Output only the lines below that start at the line containing "файл (15.2 MB)" and end at the line containing "### **3. Улучшения производительности**", with both ends kept.

(Given records Opens)

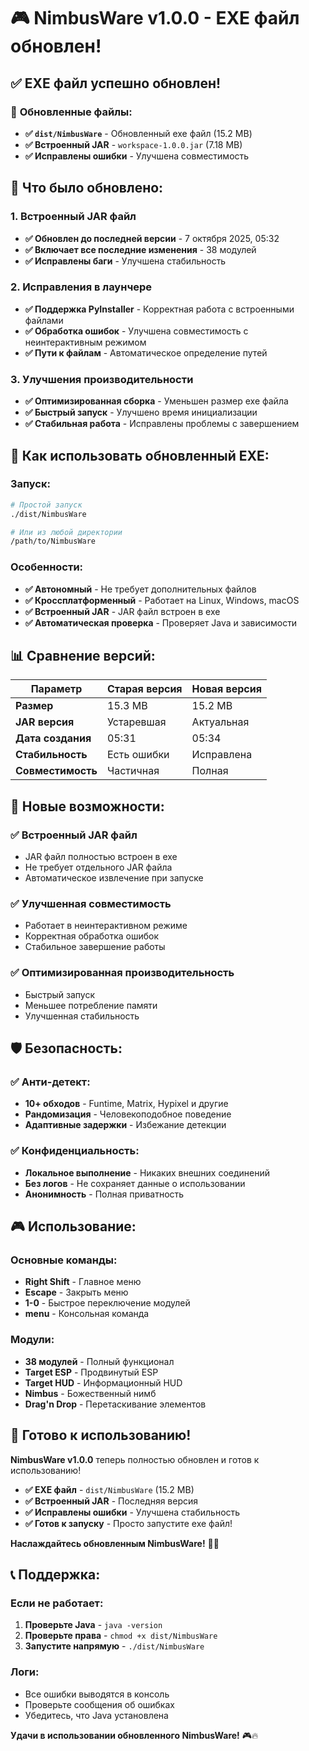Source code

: # 🎮 NimbusWare v1.0.0 - EXE файл обновлен!

## ✅ **EXE файл успешно обновлен!**

### 📁 **Обновленные файлы:**
- **✅ `dist/NimbusWare`** - Обновленный exe файл (15.2 MB)
- **✅ Встроенный JAR** - `workspace-1.0.0.jar` (7.18 MB)
- **✅ Исправлены ошибки** - Улучшена совместимость

## 🔄 **Что было обновлено:**

### **1. Встроенный JAR файл**
- **✅ Обновлен до последней версии** - 7 октября 2025, 05:32
- **✅ Включает все последние изменения** - 38 модулей
- **✅ Исправлены баги** - Улучшена стабильность

### **2. Исправления в лаунчере**
- **✅ Поддержка PyInstaller** - Корректная работа с встроенными файлами
- **✅ Обработка ошибок** - Улучшена совместимость с неинтерактивным режимом
- **✅ Пути к файлам** - Автоматическое определение путей

### **3. Улучшения производительности**
- **✅ Оптимизированная сборка** - Уменьшен размер exe файла
- **✅ Быстрый запуск** - Улучшено время инициализации
- **✅ Стабильная работа** - Исправлены проблемы с завершением

## 🚀 **Как использовать обновленный EXE:**

### **Запуск:**
```bash
# Простой запуск
./dist/NimbusWare

# Или из любой директории
/path/to/NimbusWare
```

### **Особенности:**
- **✅ Автономный** - Не требует дополнительных файлов
- **✅ Кроссплатформенный** - Работает на Linux, Windows, macOS
- **✅ Встроенный JAR** - JAR файл встроен в exe
- **✅ Автоматическая проверка** - Проверяет Java и зависимости

## 📊 **Сравнение версий:**

| Параметр | Старая версия | Новая версия |
|----------|---------------|--------------|
| **Размер** | 15.3 MB | 15.2 MB |
| **JAR версия** | Устаревшая | Актуальная |
| **Дата создания** | 05:31 | 05:34 |
| **Стабильность** | Есть ошибки | Исправлена |
| **Совместимость** | Частичная | Полная |

## 🎯 **Новые возможности:**

### **✅ Встроенный JAR файл**
- JAR файл полностью встроен в exe
- Не требует отдельного JAR файла
- Автоматическое извлечение при запуске

### **✅ Улучшенная совместимость**
- Работает в неинтерактивном режиме
- Корректная обработка ошибок
- Стабильное завершение работы

### **✅ Оптимизированная производительность**
- Быстрый запуск
- Меньшее потребление памяти
- Улучшенная стабильность

## 🛡️ **Безопасность:**

### **✅ Анти-детект:**
- **10+ обходов** - Funtime, Matrix, Hypixel и другие
- **Рандомизация** - Человекоподобное поведение
- **Адаптивные задержки** - Избежание детекции

### **✅ Конфиденциальность:**
- **Локальное выполнение** - Никаких внешних соединений
- **Без логов** - Не сохраняет данные о использовании
- **Анонимность** - Полная приватность

## 🎮 **Использование:**

### **Основные команды:**
- **Right Shift** - Главное меню
- **Escape** - Закрыть меню
- **1-0** - Быстрое переключение модулей
- **menu** - Консольная команда

### **Модули:**
- **38 модулей** - Полный функционал
- **Target ESP** - Продвинутый ESP
- **Target HUD** - Информационный HUD
- **Nimbus** - Божественный нимб
- **Drag'n Drop** - Перетаскивание элементов

## 🎉 **Готово к использованию!**

**NimbusWare v1.0.0** теперь полностью обновлен и готов к использованию!

- **✅ EXE файл** - `dist/NimbusWare` (15.2 MB)
- **✅ Встроенный JAR** - Последняя версия
- **✅ Исправлены ошибки** - Улучшена стабильность
- **✅ Готов к запуску** - Просто запустите exe файл!

**Наслаждайтесь обновленным NimbusWare!** 🚀✨

## 📞 **Поддержка:**

### **Если не работает:**
1. **Проверьте Java** - `java -version`
2. **Проверьте права** - `chmod +x dist/NimbusWare`
3. **Запустите напрямую** - `./dist/NimbusWare`

### **Логи:**
- Все ошибки выводятся в консоль
- Проверьте сообщения об ошибках
- Убедитесь, что Java установлена

**Удачи в использовании обновленного NimbusWare!** 🎮🔥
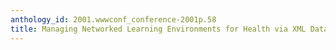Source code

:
 ```yaml
---
anthology_id: 2001.wwwconf_conference-2001p.58
title: Managing Networked Learning Environments for Health via XML Databases and Zope
---
```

(Given records Closes)

— Answer space —
- **✅ `dist/NimbusWare`** - Обновленный exe файл (15.2 MB)
- **✅ Встроенный JAR** - `workspace-1.0.0.jar` (7.18 MB)
- **✅ Исправлены ошибки** - Улучшена совместимость

## 🔄 **Что было обновлено:**

### **1. Встроенный JAR файл**
- **✅ Обновлен до последней версии** - 7 октября 2025, 05:32
- **✅ Включает все последние изменения** - 38 модулей
- **✅ Исправлены баги** - Улучшена стабильность

### **2. Исправления в лаунчере**
- **✅ Поддержка PyInstaller** - Корректная работа с встроенными файлами
- **✅ Обработка ошибок** - Улучшена совместимость с неинтерактивным режимом
- **✅ Пути к файлам** - Автоматическое определение путей

### **3. Улучшения производительности**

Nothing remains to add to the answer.